Note

This section of the documentation is currently being written. pip developers welcome your help to complete this documentation. If you’re interested in helping out, please let us know in the tracking issue.

Repository anatomy & directory structure

pip’s codebase (GitHub repository) is structured as a standard Python package.

Root and tools

The README, license, pyproject.toml, and so on are in the top level.

  • AUTHORS.txt

  • LICENSE.txt

  • MANIFEST.in

  • NEWS.rst

  • pyproject.toml

  • README.rst

  • noxfile.py -- pip uses Nox, an automation tool, configured by this file. noxfile.py describes a few environments pip uses during development for simplifying how tests are run (complicated situation there). Example: nox -s lint, nox -s test-3.10. We can run tests for different versions of Python by changing “3.10” to “3.7” or similar.

  • .gitattributes

  • .gitignore

  • .mailmap

  • docs/ [documentation, built with Sphinx]

    • html/ [sources to HTML documentation avail. online]

    • man/ has man pages the distros can use by running man pip

    • pip_sphinxext.py [an extension -- pip-specific plugins to Sphinx that do not apply to other packages]

    • requirements.txt

  • news/ [pip stores news fragments… Every time pip makes a user-facing change, a file is added to this directory (usually a short note referring to a GitHub issue) with the right extension & name so it gets included in changelog…. So every release the maintainers will be deleting old files in this directory? Yes - we use the towncrier automation to generate a NEWS file, and auto-delete old stuff. There’s more about this in the contributor documentation!]
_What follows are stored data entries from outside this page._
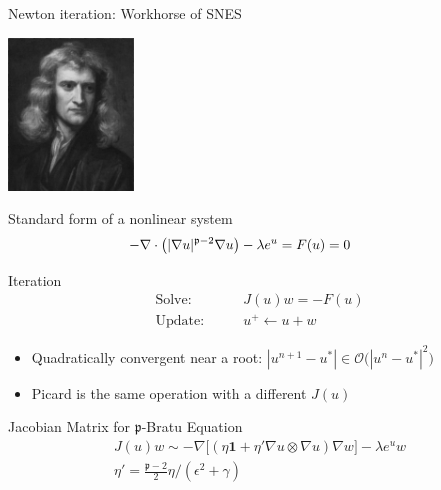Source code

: 


\begin{frame}{Newton iteration: Workhorse of SNES}
  \begin{flushright}
    \includegraphics[width=0.25\textwidth]{figures/Newton}
  \end{flushright}
  \vspace*{-4cm}
  \begin{block}{Standard form of a nonlinear system}
    \[ \hspace*{-1cm} -\nabla \cdot \bigl(\vert\nabla u\vert^{\mathfrak{p}-2} \nabla u \bigr) - \lambda e^u = F(u) = 0 \]
  \end{block}
  
  \begin{block}{Iteration}
    \vspace*{-0.5cm}
    \begin{align*}
      \text{Solve:} & \qquad J(u) w = -F(u) \\
      \text{Update:} & \qquad u^+ \gets u + w
    \end{align*}
    \begin{itemize}
    \item Quadratically convergent near a root: $|u^{n+1}-u^*| \in \mathcal{O} \Big(|u^n-u^*|^2\Big)$
    \item Picard is the same operation with a different $J(u)$
    \end{itemize}
  \end{block}
  
  \begin{block}{Jacobian Matrix for $\mathfrak{p}$-Bratu Equation}
    \vspace*{-0.5cm}
        \begin{gather*}
         J(u) w \sim -\nabla \bigl[ (\eta {\mathbf{1}} + \eta' \nabla u \otimes \nabla u) \nabla w \bigr] - \lambda e^u w \\
          \eta' = \frac{\mathfrak{p}-2}{2} \eta / (\epsilon^2 + \gamma)
        \end{gather*}
  \end{block}
\end{frame}


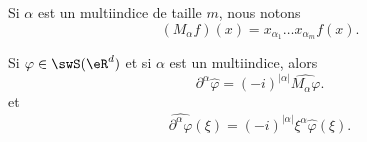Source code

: Si \( \alpha\) est un multiindice de taille \( m\), nous notons
\begin{equation}
	(M_{\alpha}f)(x)=x_{\alpha_1}\ldots x_{\alpha_m}f(x).
\end{equation}

\begin{lemma}   \label{LemQPVQjCx}
	Si \( \varphi\in\swS(\eR^d)\) et si \( \alpha\) est un multiindice, alors
	\begin{equation}
		\partial^{\alpha}\hat\varphi=(-i)^{| \alpha |}\widehat{M_{\alpha}\varphi}.
	\end{equation}
	et
	\begin{equation}
		\widehat{\partial^{\alpha}\varphi}(\xi)=(-i)^{| \alpha |}\xi^{\alpha}\hat\varphi(\xi).
	\end{equation}
\end{lemma}

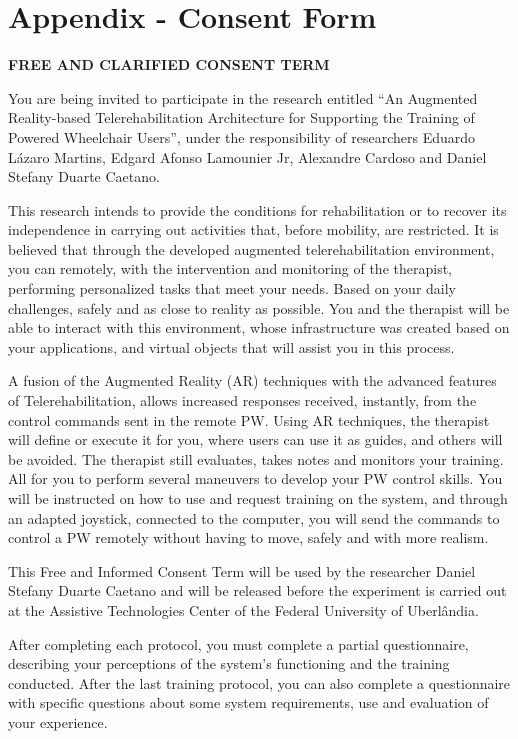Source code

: \chapter{Appendix - Consent Form}
\label{sec:consentFormEN}

\begin{center}\textbf{FREE AND CLARIFIED CONSENT TERM}
\end{center}


\vspace{\baselineskip}
You are being invited to participate in the research entitled ``An Augmented Reality-based Telerehabilitation Architecture for Supporting the Training of Powered Wheelchair Users'', under the responsibility of researchers Eduardo Lázaro Martins, Edgard Afonso Lamounier Jr, Alexandre Cardoso and Daniel Stefany Duarte Caetano.

This research intends to provide the conditions for rehabilitation or to recover its independence in carrying out activities that, before mobility, are restricted. It is believed that through the developed augmented telerehabilitation environment, you can remotely, with the intervention and monitoring of the therapist, performing personalized tasks that meet your needs. Based on your daily challenges, safely and as close to reality as possible. You and the therapist will be able to interact with this environment, whose infrastructure was created based on your applications, and virtual objects that will assist you in this process.

A fusion of the Augmented Reality (AR) techniques with the advanced features of Telerehabilitation, allows increased responses received, instantly, from the control commands sent in the remote PW. Using AR techniques, the therapist will define or execute it for you, where users can use it as guides, and others will be avoided. The therapist still evaluates, takes notes and monitors your training. All for you to perform several maneuvers to develop your PW control skills. You will be instructed on how to use and request training on the system, and through an adapted joystick, connected to the computer, you will send the commands to control a PW remotely without having to move, safely and with more realism.

This Free and Informed Consent Term will be used by the researcher Daniel Stefany Duarte Caetano and will be released before the experiment is carried out at the Assistive Technologies Center of the Federal University of Uberlândia.

After completing each protocol, you must complete a partial questionnaire, describing your perceptions of the system's functioning and the training conducted. After the last training protocol, you can also complete a questionnaire with specific questions about some system requirements, use and evaluation of your experience.

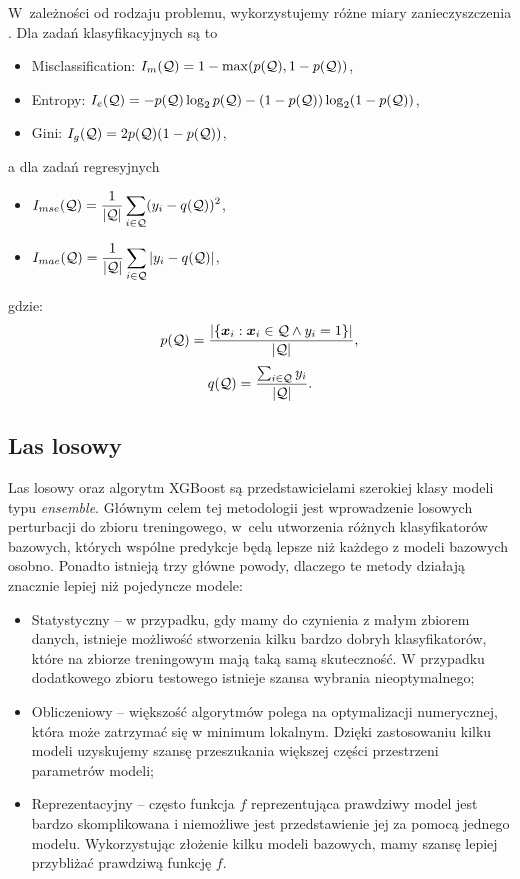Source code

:\documentclass[inzynierska]{pwr_wmat_praca_dyplomowa}
\theoremstyle{plain}
\numberwithin{theorem}{chapter}
\theoremstyle{definition}
\numberwithin{theorem}{chapter}
\begin{document}
W~zależności od rodzaju problemu, wykorzystujemy różne miary zanieczyszczenia \cite{sklearn_api}. Dla zadań klasyfikacyjnych są to
\begin{itemize}
	\item Misclassification: $I_m(\mathcal{Q}) = 1 - \max(p(\mathcal{Q}), 1 - p(\mathcal{Q}))$,
	\item Entropy: $I_e(\mathcal{Q}) = -p(\mathcal{Q}) \log_2 p(\mathcal{Q}) - (1 - p(\mathcal{Q})) \log_2(1 - p(\mathcal{Q}))$,
	\item Gini: $I_g(\mathcal{Q}) = 2p(\mathcal{Q})(1 - p(\mathcal{Q}))$,
\end{itemize}{}
a dla zadań regresyjnych
\begin{itemize}
	\item $ \displaystyle I_{mse}(\mathcal{Q}) = \frac{1}{|\mathcal{Q}|} \sum_{i \in \mathcal{Q}} (y_i - q(\mathcal{Q}))^2$,
	\item $ \displaystyle I_{mae}(\mathcal{Q}) = \frac{1}{|\mathcal{Q}|} \sum_{i \in \mathcal{Q}} |y_i - q(\mathcal{Q})|$,
\end{itemize}
gdzie:
$$ p(\mathcal{Q}) = \frac{| \{ \boldsymbol{x}_i : \boldsymbol{x}_i \in \mathcal{Q} \land y_i = 1 \}|}{|\mathcal{Q}|} \text{,} $$
$$ q(\mathcal{Q}) = \frac{\sum_{i \in \mathcal{Q}} y_i}{|\mathcal{Q}|} \text{.} $$

\subsection{Las losowy}
Las losowy oraz algorytm XGBoost są przedstawicielami szerokiej klasy modeli typu \textit{ensemble}. Głównym celem tej metodologii jest wprowadzenie losowych perturbacji do zbioru treningowego, w~celu utworzenia różnych klasyfikatorów bazowych, których wspólne predykcje będą lepsze niż każdego z modeli bazowych osobno. Ponadto istnieją trzy główne powody, dlaczego te metody działają znacznie lepiej niż pojedyncze modele:
\begin{itemize}
	\item Statystyczny -- w przypadku, gdy mamy do czynienia z małym zbiorem danych, istnieje możliwość stworzenia kilku bardzo dobryh klasyfikatorów, które na zbiorze treningowym mają taką samą skuteczność. W przypadku dodatkowego zbioru testowego istnieje szansa wybrania nieoptymalnego;
	\item Obliczeniowy -- większość algorytmów polega na optymalizacji numerycznej, która może zatrzymać się w minimum lokalnym. Dzięki zastosowaniu kilku modeli uzyskujemy szansę przeszukania większej części przestrzeni parametrów modeli;
	\item Reprezentacyjny -- często funkcja $f$ reprezentująca prawdziwy model jest bardzo skomplikowana i niemożliwe jest przedstawienie jej za pomocą jednego modelu. Wykorzystując złożenie kilku modeli bazowych, mamy szansę lepiej przybliżać prawdziwą funkcję $f$.
\end{itemize}
\end{document}
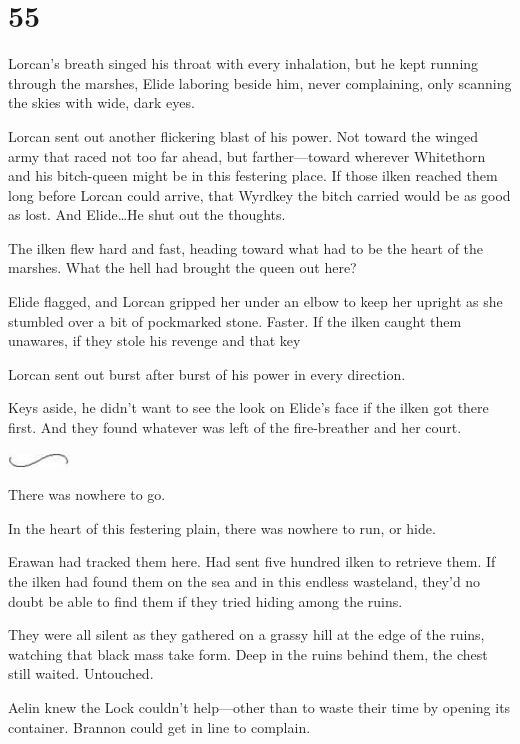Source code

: 
\chapter{55}

Lorcan's breath singed his throat with every inhalation, but he kept running through the marshes, Elide laboring beside him, never complaining, only scanning the skies with wide, dark eyes.

Lorcan sent out another flickering blast of his power.
Not toward the winged army that raced not too far ahead, but farther---toward wherever Whitethorn and his bitch-queen might be in this festering place.
If those ilken reached them long before Lorcan could arrive, that Wyrdkey the bitch carried would be as good as lost.
And Elide\ldots He shut out the thoughts.

The ilken flew hard and fast, heading toward what had to be the heart of the marshes.
What the hell had brought the queen out here?

Elide flagged, and Lorcan gripped her under an elbow to keep her upright as she stumbled over a bit of pockmarked stone.
Faster.
If the ilken caught them unawares, if they stole his revenge and that key 

Lorcan sent out burst after burst of his power in every direction.

Keys aside, he didn't want to see the look on Elide's face if the ilken got there first.
And they found whatever was left of the fire-breather and her court.

\begin{center}
	\includegraphics[width=0.65in,height=0.13in]{images/seperator}
\end{center}

There was nowhere to go.

In the heart of this festering plain, there was nowhere to run, or hide.

Erawan had tracked them here.
Had sent five hundred ilken to retrieve them.
If the ilken had found them on the sea and in this endless wasteland, they'd no doubt be able to find them if they tried hiding among the ruins.

They were all silent as they gathered on a grassy hill at the edge of the ruins, watching that black mass take form.
Deep in the ruins behind them, the chest still waited.
Untouched.

Aelin knew the Lock couldn't help---other than to waste their time by opening its container.
Brannon could get in line to complain.


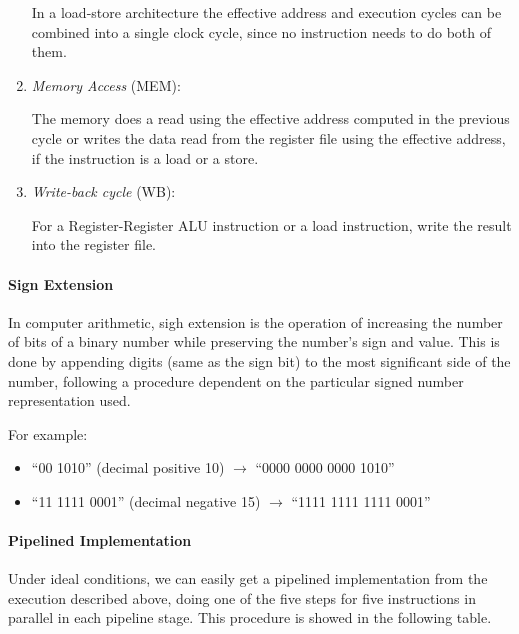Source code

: \documentclass[12pt, a4paper]{article}
\theoremstyle{margin}
\begin{document}
\begin{enumerate}
          In a load-store architecture the effective address and execution cycles can be combined into a single clock cycle, since no instruction needs to do both of them.

          \item \emph{Memory Access} (MEM):

          The memory does a read using the effective address computed in the previous cycle or writes the data read from the register file using the effective address, if the instruction is a load or a store.

          \item \emph{Write-back cycle} (WB):

          For a Register-Register ALU instruction or a load instruction, write the result into the register file.
        \end{enumerate}

      \paragraph{Sign Extension} In computer arithmetic, sigh extension is the operation of increasing the number of bits of a binary number while preserving the number's sign and value. This is done by appending digits (same as the sign bit) to the most significant side of the number, following a procedure dependent on the particular signed number representation used.
      
      For example:
        \begin{itemize}
          \item ``00 1010'' (decimal positive 10) $\rightarrow$ ``0000 0000 0000 1010''
          \item ``11 1111 0001'' (decimal negative 15) $\rightarrow$ ``1111 1111 1111 0001''
        \end{itemize}

      \paragraph{Pipelined Implementation\cite{caqa}}
      Under ideal conditions, we can easily get a pipelined implementation from the execution described above, doing one of the five steps for five instructions in parallel in each pipeline stage. This procedure is showed in the following table.
      
\end{document}
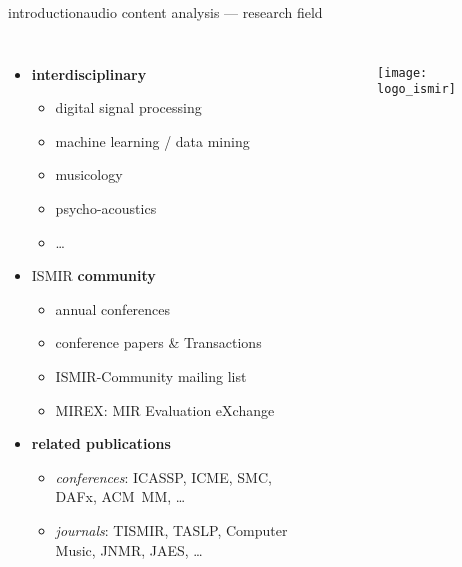         \begin{frame}{introduction}{audio content analysis --- research field}
            \vspace{-7mm}
            \begin{columns}
            \begin{itemize}
                \item<1->   \textbf{interdisciplinary}
                    \begin{itemize}
                        \item   digital signal processing
                        \item   machine learning / data mining
                        \item   musicology
                        \item   psycho-acoustics
                        \item   \ldots
                    \end{itemize}
                \smallskip
                \item<2->   ISMIR \textbf{community}
                            \begin{itemize}
                                \item   annual conferences
                                \item   conference papers \& Transactions
                                \item   ISMIR-Community mailing list
                                \item   MIREX: MIR Evaluation eXchange
                            \end{itemize}
                \smallskip
                \item<3->   \textbf{related publications} 
                    \begin{itemize}
                        \item   \textit{conferences}: ICASSP, ICME, SMC, DAFx, ACM~MM, \ldots
                        \item   \textit{journals}: TISMIR, TASLP, Computer Music, JNMR, JAES, \ldots
                    \end{itemize}
            \end{itemize}
                \vspace{25mm}
                \begin{figure}
                    \texttt{[image: logo\_ismir]}
                \end{figure}
            \end{columns}
        \end{frame}
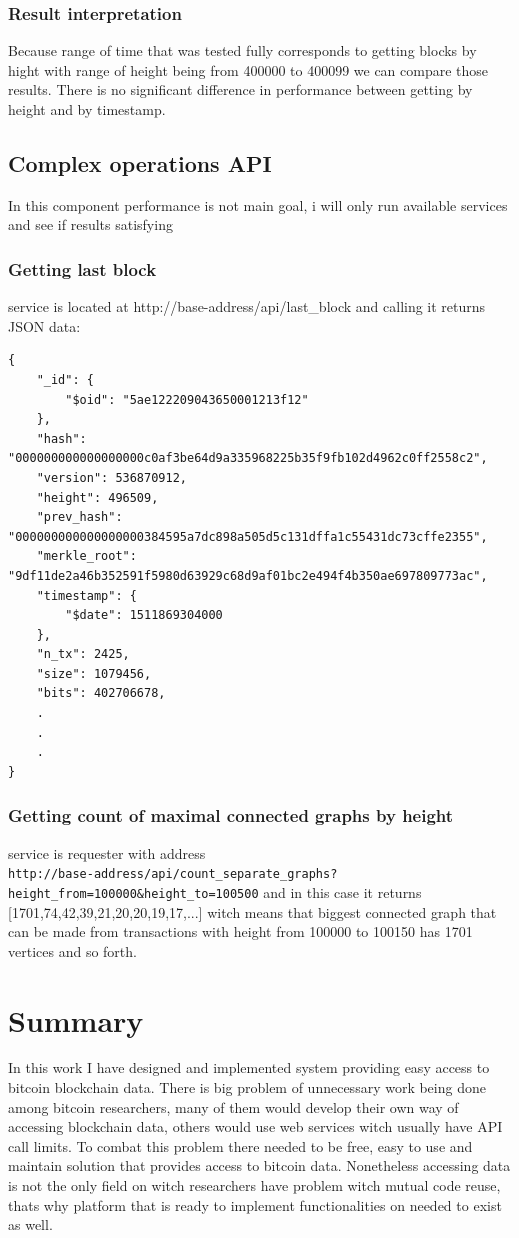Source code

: \documentclass[12pt, en, eng]{mgr}
\begin{document}
\subsubsection{Result interpretation}
Because range of time that was tested fully corresponds to getting blocks by hight with range of height being from 400000 to 400099 we can compare those results. There is no significant difference in performance between getting by height and by timestamp.

\subsection{Complex operations API}
In this component performance is not main goal, i will only run available services and see if results satisfying

\subsubsection{Getting last block}
service is located at http://base-address/api/last\_block and calling it returns JSON data:
\begin{verbatim}
{
    "_id": {
        "$oid": "5ae122209043650001213f12"
    },
    "hash": "000000000000000000c0af3be64d9a335968225b35f9fb102d4962c0ff2558c2",
    "version": 536870912,
    "height": 496509,
    "prev_hash": "000000000000000000384595a7dc898a505d5c131dffa1c55431dc73cffe2355",
    "merkle_root": "9df11de2a46b352591f5980d63929c68d9af01bc2e494f4b350ae697809773ac",
    "timestamp": {
        "$date": 1511869304000
    },
    "n_tx": 2425,
    "size": 1079456,
    "bits": 402706678,
    .
    .
    .
}
\end{verbatim}

\subsubsection{Getting count of maximal connected graphs by height}
service is requester with address
\\ \verb|http://base-address/api/count_separate_graphs?height_from=100000&height_to=100500|
and in this case it returns [1701,74,42,39,21,20,20,19,17,...] witch means that biggest connected graph that can be made from transactions with height from 100000 to 100150 has 1701 vertices and so forth.




\section{Summary}
In this work I have designed and implemented system providing easy access to bitcoin blockchain data. There is big problem of unnecessary work being done among bitcoin researchers, many of them would develop their own way of accessing blockchain data, others would use web services witch usually have API call limits. To combat this problem there needed to be free, easy to use and maintain solution that provides access to bitcoin data. 
Nonetheless accessing data is not the only field on witch researchers have problem witch mutual code reuse, thats why platform that is ready to implement functionalities on needed to exist as well. 
\end{document}
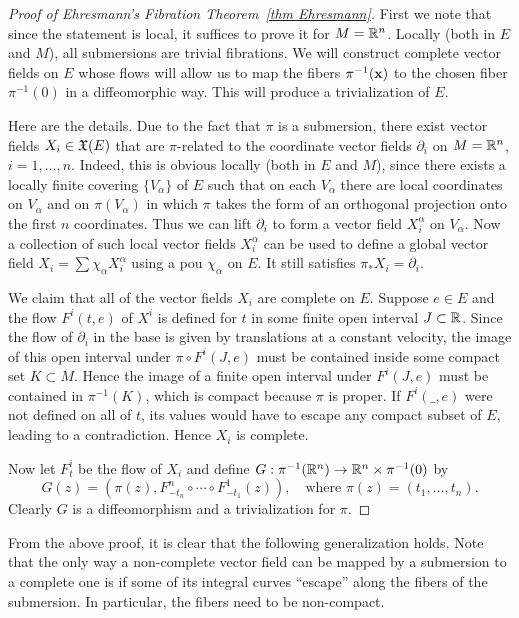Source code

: \begin{proof}[Proof of Ehresmann's Fibration Theorem~\ref{thm Ehresmann}]\label{proof of Ehresmann thm}
    First we note that since the statement is local, it suffices to prove it for $M=\bbR^n$. Locally (both in $E$ and $M$), all submersions are trivial fibrations. We will construct complete vector fields on $E$ whose flows will allow us to map the fibers $\pi^{-1}(\bf{x})$ to the chosen fiber $\pi^{-1}(0)$ in a diffeomorphic way. This will produce a  trivialization of $E$.
    
    Here are the details. Due to the fact that $\pi$ is a submersion, there exist vector fields $X_i\in\fX(E)$ that are $\pi$-related to the coordinate vector fields $\partial_i$ on $M=\bbR^n$, $i=1,\ldots,n$. Indeed, this is obvious locally (both in $E$ and $M$), since there exists a locally finite covering $\{V_\alpha\}$ of $E$ such that on each $V_\alpha$ there are local coordinates on $V_\alpha$ and on $\pi(V_\alpha)$ in which $\pi$ takes the form of an orthogonal projection onto the first $n$ coordinates. Thus we can lift $\partial_i$ to form a vector field $X^\alpha_i$ on $V_\alpha$. Now a collection of such local vector fields $X_i^\alpha$ can be used to define a global vector field $X_i=\sum\chi_\alpha X_i^\alpha$ using a \gls{pou} $\chi_\alpha$ on $E$. It still satisfies $\pi_\ast X_i=\partial_i$.

    We claim that all of the vector fields $X_i$ are complete on $E$. Suppose $e\in E$ and the flow $F^i(t,e)$ of $X^i$ is defined for $t$ in some finite open interval $J\subset \bbR$. Since the flow of $\partial_i$ in the base is given by translations at a constant velocity, the image of this open interval under $\pi\circ F^i(J,e)$ must be contained inside some compact set $K\subset M$. Hence the image of a finite open interval under $F^i(J,e)$ must be contained in $\pi^{-1}(K)$, which is compact because $\pi$ is proper. If $F^i(\_,e)$ were not defined on all of $t$, its values would have to escape any compact subset of $E$, leading to a contradiction. Hence $X_i$ is complete.
    
    Now let $F^i_t$ be the flow of $X_i$ and define $G:\pi^{-1}(\bbR^n)\to \bbR^n\times \pi^{-1}(0)$ by 
    \[G(z)=\left(\pi(z),F^n_{-t_n}\circ \cdots\circ F^1_{-t_1}(z)\right),\quad \text{where }\pi(z)=(t_1,\ldots,t_n).\]
    Clearly $G$ is a diffeomorphism and a trivialization for $\pi$.
\end{proof}

From the above proof, it is clear that the following generalization holds. Note that the only way a non-complete vector field can be mapped by a submersion to a complete one is if some of its integral curves ``escape'' along the fibers of the submersion. In particular, the fibers need to be non-compact.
    • template.rst [template for changelog -- this is a file towncrier uses…. Is this jinja? I don’t know, check towncrier docs]

  • src/ [source; see below]

  • tools/ [misc development workflow tools, like requirements files & CI files & helpers. For instance, automating the release.]

  • tests/ -- contains tests you can run. There are instructions in Getting Started.

    • __init__.py

    • conftest.py

    • data/ [test data for running tests -- pseudo package index in it! Lots of small packages that are invalid or are valid. Test fixtures. Used by functional tests]

    • functional/ [functional tests of pip’s CLI -- end-to-end, invoke pip in subprocess & check results of execution against desired result. This also is what makes test suite slow]

    • lib/ [helpers for tests]

    • unit/ [unit tests -- fast and small and nice!]

  • .github

src directory

In the root directory, the src/ directory contains pip’s core source code. Within src/pip/, _internal/ has the pip code that’s written by pip maintainers, and _vendor/ is pip’s dependencies (code from other packages).

Within src/:

  • pip/

    • __init__.py

    • __main__.py

    • _internal/ [where all the pip code lives that’s written by pip maintainers -- underscore means private. pip is not a library -- it’s a command line tool! A very important distinction! People who want to install stuff with pip should not use the internals -- they should use the CLI. There’s a note on this in the docs.]

      • __init__.py

      • build_env.py

      • cache.py [has all the info for how to handle caching within pip -- cache-handling stuff. Uses cachecontrol from PyPI, vendored into pip]

      • cli/ [subpackage containing helpers & additional code for managing the command line interface. Uses argparse from stdlib]

      • commands/ [literally - each file is the name of the command on the pip CLI. Each has a class that defines what’s needed to set it up, what happens]

      • configuration.py

      • download.py

      • exceptions.py

      • index/

      • locations/

      • main.py [legacy entry point]

      • models/ [in-process refactoring! Goal: improve how pip internally models representations it has for data -- data representation. General overall cleanup. Data reps are spread throughout codebase….link is defined in a class in 1 file, and then another file imports Link from that file. Sometimes cyclic dependency?!?! To prevent future situations like this, etc., Pradyun started moving these into a models directory.]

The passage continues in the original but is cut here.